Если судить по посланиям Павла, то можно думать, что авторы их разумели не одного Иисуса, а нескольких: трех Иисусов, выступавших в качестве мессий и проповедников, одного Иисуса без всякого прозвища и эпитета, одного Иисуса, бывшего назореем, и, наконец, Иисуса, «идущего и пьющего». Но ведь все это — только бесформенные тени, загадочные образы, и приписывать им хотя бы одно какое-нибудь евангельское изречение столь же рискованно в научном отношении, как считать их реальными творцами евангельских чудес. Пред опытным изощренным взором науки проповеди Иисуса, как и его чудеса, очень быстро обнаруживают свое мифическое происхождение. Когда мы узнаем, на что способно мифотворческое воображение людей, у нас не остается буквально никакого основания думать, что бы хоть один элемент мозаического образа евангельского Иисуса имел хотя бы самое отдаленное отношение к какой-нибудь реальной личности некоего, странствовавшего по Палестине» проповедника.
Люди, которые силою своего творческого воображения построили на языческой основе ново-иудейский культ мессии-полубога, могли тем же логическим путем создать идею «сына человеческого», который там-то и тогда-то «ел и пил», каким они из разрозненных наиболее возвышенных элементов иудейской этики создали суровый культ спасителя, принесшего себя в жертву ради людей. Затем могли выступить на сцену какие-нибудь сектанты этого культа, которые превратили проповедника Иисуса в такого же назорея, как они сами, и приписали ему свои собственные учения. Другая же группа сектантов могла назвать себя «назарянами» (от слова «нецер»), поклонниками мистической «ветви», наконец, возможно, что эта группа из оппозиции к «назореям», назвала себя «назарянами» и для того, чтобы отмежеваться от назореев производила свое название от мифического Назарета. Только тогда, когда нам кто-нибудь сумеет определить формальные или прагматические границы мифотворческого процесса, только тогда мы, может быть, сумеем найти в легенде Иисуса крупинку подлинной исторической действительности, н о никак не ранее.
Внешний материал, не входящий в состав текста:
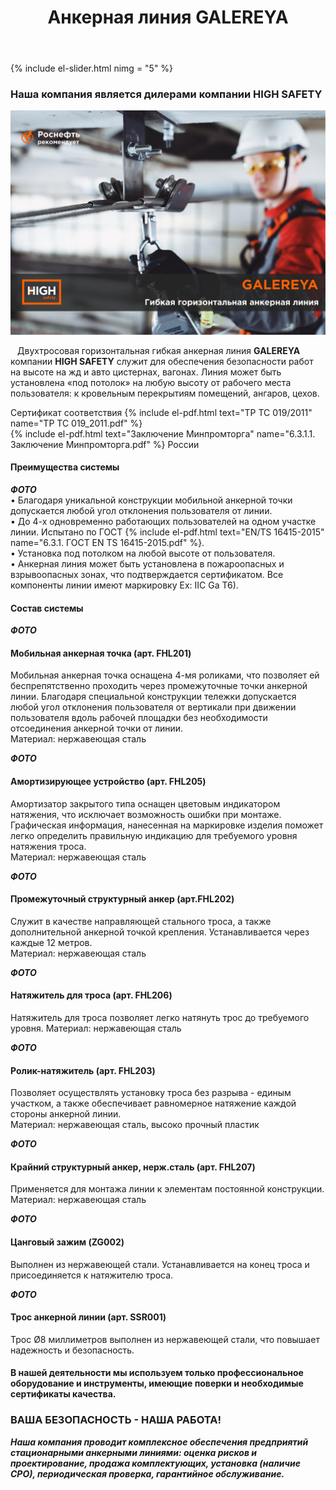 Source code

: ﻿---
title: Анкерная линия GALEREYA
cat: 3
sortid: 3.1
submenu: true
---

<div style="clear:both"></div>

{% include el-slider.html  nimg = "5" %}


### Наша компания является дилерами компании **HIGH SAFETY**
![](/img/toplogo/3.1.0.jpg)

` ` Двухтросовая горизонтальная гибкая анкерная линия **GALEREYA** компании **HIGH SAFETY** служит для обеспечения безопасности работ на высоте на жд и авто цистернах, вагонах. Линия может быть установлена «под потолок» на любую высоту от рабочего места пользователя: к кровельным перекрытиям помещений, ангаров, цехов.   

Сертификат соответствия {% include el-pdf.html text="TP TC 019/2011" name="TP TC 019_2011.pdf" %}    
{% include el-pdf.html text="Заключение Минпромторга" name="6.3.1.1. Заключение Минпромторга.pdf" %} России   
 
#### Преимущества системы

***ФОТО***  
• Благодаря уникальной конструкции мобильной анкерной точки допускается любой угол отклонения пользователя от линии.   
• До 4-х одновременно работающих пользователей на одном участке линии. Испытано по ГОСТ {% include el-pdf.html text="EN/TS 16415-2015" name="6.3.1. ГОСТ EN TS 16415-2015.pdf" %}.   
• Установка под потолком на любой высоте от пользователя.  
• Анкерная линия может быть установлена в пожароопасных и взрывоопасных зонах, что подтверждается сертификатом. Все компоненты линии имеют маркировку Ex: IIC Ga T6).   

#### Состав системы

***ФОТО***
#### Мобильная анкерная точка (арт. FHL201)  
Мобильная анкерная точка оснащена 4-мя роликами, что позволяет ей беспрепятственно проходить через промежуточные точки анкерной линии. Благодаря специальной конструкции тележки допускается любой угол отклонения пользователя от вертикали при движении пользователя вдоль рабочей площадки без необходимости отсоединения анкерной точки от линии.    
Материал: нержавеющая сталь

***ФОТО***
#### Амортизирующее устройство (арт. FHL205)  
Амортизатор закрытого типа оснащен цветовым индикатором натяжения, что исключает возможность ошибки при монтаже. Графическая информация, нанесенная на маркировке изделия поможет легко определить правильную индикацию для требуемого уровня натяжения троса.  
Материал: нержавеющая сталь

***ФОТО***
#### Промежуточный структурный анкер (арт.FHL202)  
Служит в качестве направляющей стального троса, а также дополнительной анкерной точкой крепления. Устанавливается через каждые 12 метров.   
Материал: нержавеющая сталь
 
***ФОТО***
#### Натяжитель для троса (арт. FHL206)  
Натяжитель для троса позволяет легко натянуть трос до требуемого уровня.
Материал: нержавеющая сталь
 
***ФОТО***
#### Ролик-натяжитель (арт. FHL203)  
Позволяет осуществлять установку троса без разрыва - единым участком, а также обеспечивает равномерное натяжение каждой стороны анкерной линии.  
Материал: нержавеющая сталь, высоко прочный пластик
 
***ФОТО***
#### Крайний структурный анкер, нерж.сталь (арт. FHL207)  
Применяется для монтажа линии к элементам постоянной конструкции.   
Материал: нержавеющая сталь
 
***ФОТО***
#### Цанговый зажим (ZG002)  
Выполнен из нержавеющей стали. Устанавливается на конец троса и присоединяется к натяжителю троса.
 
***ФОТО***
#### Трос анкерной линии (арт. SSR001)    
Трос Ø8 миллиметров выполнен из нержавеющей стали, что повышает надежность и безопасность.
 


#### В нашей деятельности мы используем только профессиональное оборудование и инструменты, имеющие поверки и необходимые сертификаты качества.


### ВАША БЕЗОПАСНОСТЬ - НАША РАБОТА!

***Наша компания проводит комплексное обеспечения предприятий стационарными анкерными линиями: оценка рисков и проектирование, продажа комплектующих, установка (наличие СРО), периодическая проверка, гарантийное обслуживание.***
Никакой исторический или логический метод не дает нам пока никакого права накладывать на то или иное выражение евангелий штамп подлинности и историчности. Ибо всякое наше подобное заключение будет страдать тем petitio principii, которое мы обнаруживаем в выводах Джона Милля, подобно Арнольду ограничившегося в своих рассуждениях об историчности Иисуса простым беглым обзором содержания евангелий.